Nous pouvons espérer que cela ne se reproduira pas, mais étant donné les efforts de la Banque et du Fonds pour endetter les pays pauvres comme jamais auparavant, et étant donné que le coût des emprunts augmente de manière historique, nous pouvons prédire que cela se reproduira.
Et même lorsque l'influence de la Banque et du Fonds diminue, le Parti communiste chinois (PCC) commence à intervenir. Au cours de la dernière décennie, la Chine a tenté d'imiter la dynamique du FMI et de la Banque mondiale par le biais de ses propres institutions de développement et de son initiative "Belt and Road".
Comme l'écrit le géostratège indien Brahma Chellaney, "par le biais de son initiative "une ceinture, une route", d'une valeur de 1000 milliards de dollars, la Chine soutient des projets d'infrastructure dans des pays en développement situés à des endroits stratégiques, souvent en accordant d'énormes prêts à leurs gouvernements.
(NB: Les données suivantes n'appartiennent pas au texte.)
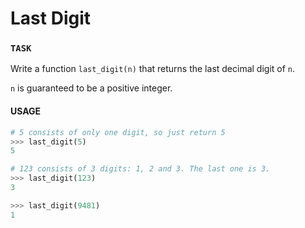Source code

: # Last Digit

### `TASK`
Write a function `last_digit(n)` that returns the last decimal digit of `n`.

`n` is guaranteed to be a positive integer.


#### USAGE

```python
# 5 consists of only one digit, so just return 5
>>> last_digit(5)
5

# 123 consists of 3 digits: 1, 2 and 3. The last one is 3.
>>> last_digit(123)
3

>>> last_digit(9481)
1
```

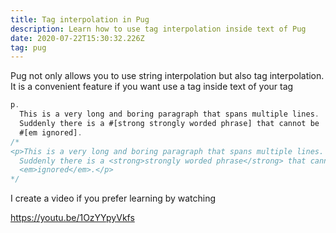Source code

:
 ```yaml
---
title: Tag interpolation in Pug
description: Learn how to use tag interpolation inside text of Pug
date: 2020-07-22T15:30:32.226Z
tag: pug
---
```


Pug not only allows you to use string interpolation but also tag interpolation. It is a convenient feature if you want use a tag inside text of your tag

```javascript
p.
  This is a very long and boring paragraph that spans multiple lines.
  Suddenly there is a #[strong strongly worded phrase] that cannot be
  #[em ignored].
/*
<p>This is a very long and boring paragraph that spans multiple lines.
  Suddenly there is a <strong>strongly worded phrase</strong> that cannot be
  <em>ignored</em>.</p>
*/
```

I create a video if you prefer learning by watching

https://youtu.be/1OzYYpyVkfs
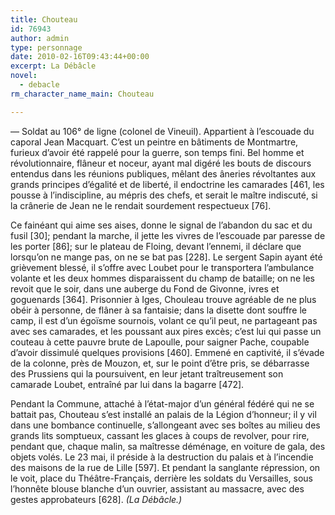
 ```yaml
---
title: Chouteau
id: 76943
author: admin
type: personnage
date: 2010-02-16T09:43:44+00:00
excerpt: La Débâcle
novel:
  - debacle
rm_character_name_main: Chouteau

---
```

— Soldat au 106° de ligne (colonel de Vineuil). Appartient à l&rsquo;escouade du caporal Jean Macquart. C&rsquo;est un peintre en bâtiments de Montmartre, furieux d&rsquo;avoir été rappelé pour la guerre, son temps fini. Bel homme et révolutionnaire, flâneur et noceur, ayant mal digéré les bouts de discours entendus dans les réunions publiques, mêlant des âneries révoltantes aux grands principes d&rsquo;égalité et de liberté, il endoctrine les camarades [461, les pousse à l&rsquo;indiscipline, au mépris des chefs, et serait le maître indiscuté, si la crânerie de Jean ne le rendait sourdement respectueux [76].

Ce fainéant qui aime ses aises, donne le signal de l&rsquo;abandon du sac et du fusil [30]; pendant la marche, il jette les vivres de l&rsquo;escouade par paresse de les porter [86]; sur le plateau de Floing, devant l&rsquo;ennemi, il déclare que lorsqu&rsquo;on ne mange pas, on ne se bat pas [228]. Le sergent Sapin ayant été grièvement blessé, il s&rsquo;offre avec Loubet pour le transportera l&rsquo;ambulance volante et les deux hommes disparaissent du champ de bataille; on ne les revoit que le soir, dans une auberge du Fond de Givonne, ivres et goguenards [364]. Prisonnier à Iges, Chouleau trouve agréable de ne plus obéir à personne, de flâner à sa fantaisie; dans la disette dont souffre le camp, il est d&rsquo;un égoïsme sournois, volant ce qu&rsquo;il peut, ne partageant pas avec ses camarades, et les poussant aux pires excès; c&rsquo;est lui qui passe un couteau à cette pauvre brute de Lapoulle, pour saigner Pache, coupable d&rsquo;avoir dissimulé quelques provisions [460]. Emmené en captivité, il s&rsquo;évade de la colonne, près de Mouzon, et, sur le point d&rsquo;être pris, se débarrasse des Prussiens qui la poursuivent, en leur jetant traîtreusement son camarade Loubet, entraîné par lui dans la bagarre [472].

Pendant la Commune, attaché à l&rsquo;état-major d&rsquo;un général fédéré qui ne se battait pas, Chouteau s&rsquo;est installé an palais de la Légion d&rsquo;honneur; il y vil dans une bombance continuelle, s&rsquo;allongeant avec ses boîtes au milieu des grands lits somptueux, cassant les glaces à coups de revolver, pour rire, pendant que, chaque malin, sa maîtresse déménage, en voiture de gala, des objets volés. Le 23 mai, il préside à la destruction du palais et à l&rsquo;incendie des maisons de la rue de Lille [597]. Et pendant la sanglante répression, on le voit, place du Théâtre-Français, derrière les soldats du Versailles, sous l&rsquo;honnête blouse blanche d&rsquo;un ouvrier, assistant au massacre, avec des gestes approbateurs [628]. _(La Débâcle.)_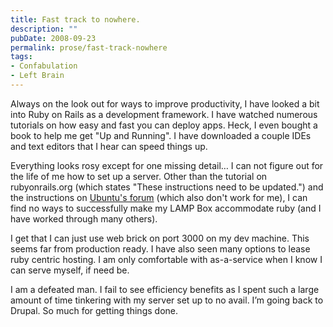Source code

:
 ```yaml
---
title: Fast track to nowhere.
description: ""
pubDate: 2008-09-23
permalink: prose/fast-track-nowhere
tags:
- Confabulation
- Left Brain
---
```


Always on the look out for ways to improve productivity, I have looked a bit into Ruby on Rails as a development framework. I have watched numerous tutorials on how easy and fast you can deploy apps. Heck, I even bought a book to help me get "Up and Running". I have downloaded a couple IDEs and text editors that I hear can speed things up.

Everything looks rosy  except for one missing detail… I can not figure out for the life of me how to set up a server. Other than the tutorial on rubyonrails.org (which states "These instructions need to be updated.") and the instructions on [Ubuntu's forum](https://help.ubuntu.com/community/RubyOnRails) (which also don't work for me), I can find no ways to successfully make my LAMP Box accommodate ruby (and I have worked through many others).

I get that I can just use web brick on port 3000 on my dev machine. This seems far from production ready. I have also seen many options to lease ruby centric hosting. I am only comfortable with as-a-service when I know I can serve myself, if need be.

I am a defeated man. I fail to see efficiency benefits as I spent such a large amount of time tinkering with my server set up to no avail. I’m going back to Drupal. So much for getting things done.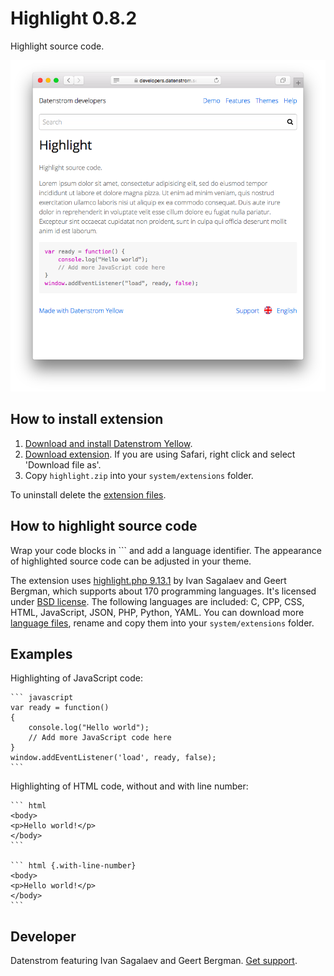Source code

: Highlight 0.8.2
===============
Highlight source code.

<p align="center"><img src="highlight-screenshot.png?raw=true" alt="Screenshot"></p>

## How to install extension

1. [Download and install Datenstrom Yellow](https://github.com/datenstrom/yellow/).
2. [Download extension](https://github.com/datenstrom/yellow-extensions/raw/master/zip/highlight.zip). If you are using Safari, right click and select 'Download file as'.
3. Copy `highlight.zip` into your `system/extensions` folder.

To uninstall delete the [extension files](extension.ini).

## How to highlight source code

Wrap your code blocks in \`\`\` and add a language identifier. The appearance of highlighted source code can be adjusted in your theme.

The extension uses [highlight.php 9.13.1](https://github.com/scrivo/highlight.php) by Ivan Sagalaev and Geert Bergman, which supports about 170 programming languages. It's licensed under [BSD license](https://opensource.org/licenses/BSD-3-Clause). The following languages are included: C, CPP, CSS, HTML, JavaScript, JSON, PHP, Python, YAML. You can download more [language files](https://github.com/scrivo/highlight.php/tree/master/Highlight/languages), rename and copy them into your `system/extensions` folder.

## Examples

Highlighting of JavaScript code:

    ``` javascript
    var ready = function() 
    {
        console.log("Hello world");
        // Add more JavaScript code here
    }
    window.addEventListener('load', ready, false);
    ```

Highlighting of HTML code, without and with line number:
    
    ``` html
    <body>
    <p>Hello world!</p>
    </body>
    ```

    ``` html {.with-line-number}
    <body>
    <p>Hello world!</p>
    </body>
    ```

## Developer

Datenstrom featuring Ivan Sagalaev and Geert Bergman. [Get support](https://developers.datenstrom.se/help/support).
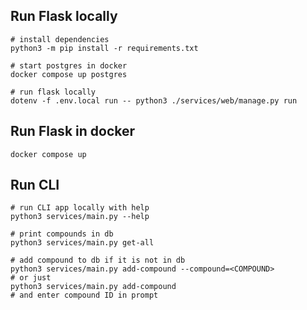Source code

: ## Run Flask locally

```shell script
# install dependencies
python3 -m pip install -r requirements.txt

# start postgres in docker
docker compose up postgres

# run flask locally
dotenv -f .env.local run -- python3 ./services/web/manage.py run
```

## Run Flask in docker

```shell script
docker compose up
```

## Run CLI

```shell script
# run CLI app locally with help
python3 services/main.py --help

# print compounds in db
python3 services/main.py get-all

# add compound to db if it is not in db
python3 services/main.py add-compound --compound=<COMPOUND>
# or just 
python3 services/main.py add-compound
# and enter compound ID in prompt
```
En conséquence, les pays se retrouvent pris au piège de la dette, ce qui les rend vulnérables à l'influence de la Chine... Les projets que la Chine soutient ne sont souvent pas destinés à soutenir l'économie locale, mais à faciliter l'accès de la Chine aux ressources naturelles, ou à ouvrir le marché à ses produits d'exportation bon marché et de mauvaise qualité. Dans de nombreux cas, la Chine envoie même ses propres ouvriers du bâtiment, ce qui minimise le nombre d'emplois locaux créés."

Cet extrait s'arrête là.